Exercise aim: Reproduce all the data verbatim.
-.-.-
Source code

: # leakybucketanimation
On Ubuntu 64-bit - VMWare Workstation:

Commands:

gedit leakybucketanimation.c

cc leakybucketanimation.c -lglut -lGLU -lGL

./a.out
-.-.-
Reply to the exercise:
Source code

: # leakybucketanimation
On Ubuntu 64-bit - VMWare Workstation:

Commands:

gedit leakybucketanimation.c

cc leakybucketanimation.c -lglut -lGLU -lGL

./a.out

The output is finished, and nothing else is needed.